In the data below, work out how many lines include the string "risultato". Only the number should be given.

▶ _INPUT FOR THIS TASK_:
<<<<

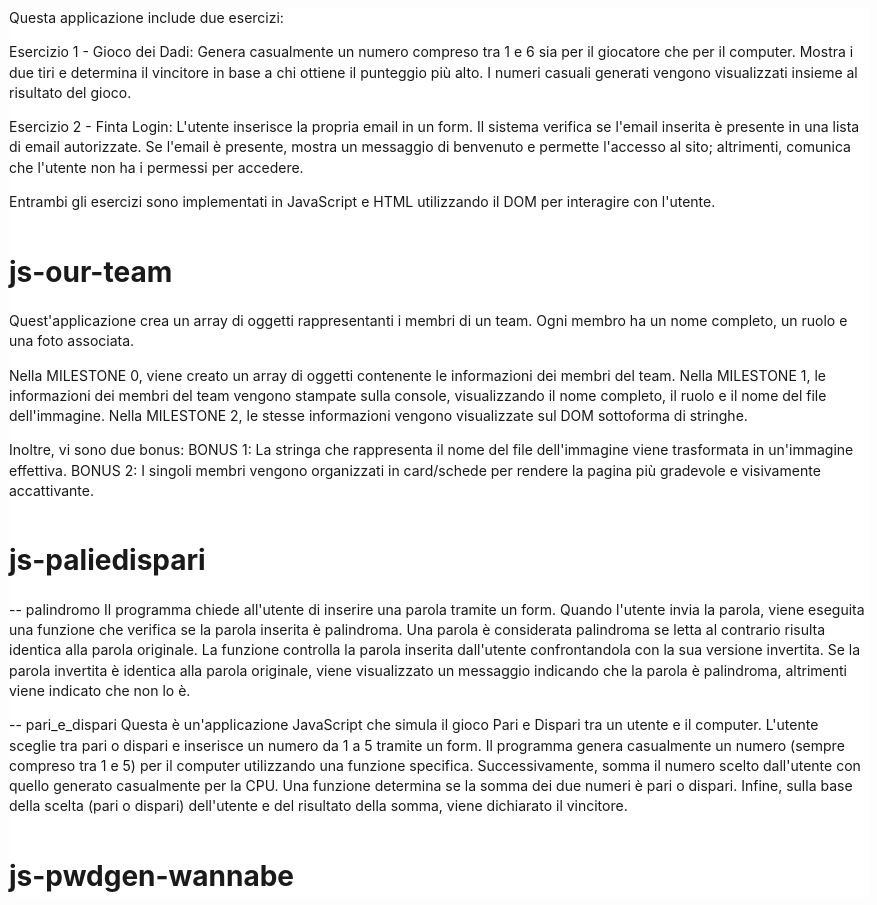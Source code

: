 Questa applicazione include due esercizi:

Esercizio 1 - Gioco dei Dadi:
Genera casualmente un numero compreso tra 1 e 6 sia per il giocatore che per il computer. Mostra i due tiri e determina il vincitore in base a chi ottiene il punteggio più alto. I numeri casuali generati vengono visualizzati insieme al risultato del gioco.

Esercizio 2 - Finta Login:
L'utente inserisce la propria email in un form. Il sistema verifica se l'email inserita è presente in una lista di email autorizzate. Se l'email è presente, mostra un messaggio di benvenuto e permette l'accesso al sito; altrimenti, comunica che l'utente non ha i permessi per accedere.

Entrambi gli esercizi sono implementati in JavaScript e HTML utilizzando il DOM per interagire con l'utente.

# js-our-team

Quest'applicazione crea un array di oggetti rappresentanti i membri di un team. Ogni membro ha un nome completo, un ruolo e una foto associata.

Nella MILESTONE 0, viene creato un array di oggetti contenente le informazioni dei membri del team.
Nella MILESTONE 1, le informazioni dei membri del team vengono stampate sulla console, visualizzando il nome completo, il ruolo e il nome del file dell'immagine.
Nella MILESTONE 2, le stesse informazioni vengono visualizzate sul DOM sottoforma di stringhe.

Inoltre, vi sono due bonus:
BONUS 1: La stringa che rappresenta il nome del file dell'immagine viene trasformata in un'immagine effettiva.
BONUS 2: I singoli membri vengono organizzati in card/schede per rendere la pagina più gradevole e visivamente accattivante.

# js-paliedispari

-- palindromo
Il programma chiede all'utente di inserire una parola tramite un form. Quando l'utente invia la parola, viene eseguita una funzione che verifica se la parola inserita è palindroma. Una parola è considerata palindroma se letta al contrario risulta identica alla parola originale.
La funzione controlla la parola inserita dall'utente confrontandola con la sua versione invertita. Se la parola invertita è identica alla parola originale, viene visualizzato un messaggio indicando che la parola è palindroma, altrimenti viene indicato che non lo è.

-- pari_e_dispari
Questa è un'applicazione JavaScript che simula il gioco Pari e Dispari tra un utente e il computer. L'utente sceglie tra pari o dispari e inserisce un numero da 1 a 5 tramite un form.
Il programma genera casualmente un numero (sempre compreso tra 1 e 5) per il computer utilizzando una funzione specifica. Successivamente, somma il numero scelto dall'utente con quello generato casualmente per la CPU.
Una funzione determina se la somma dei due numeri è pari o dispari. Infine, sulla base della scelta (pari o dispari) dell'utente e del risultato della somma, viene dichiarato il vincitore.

# js-pwdgen-wannabe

>>>>

▶ _TASK RESPONSE_: 2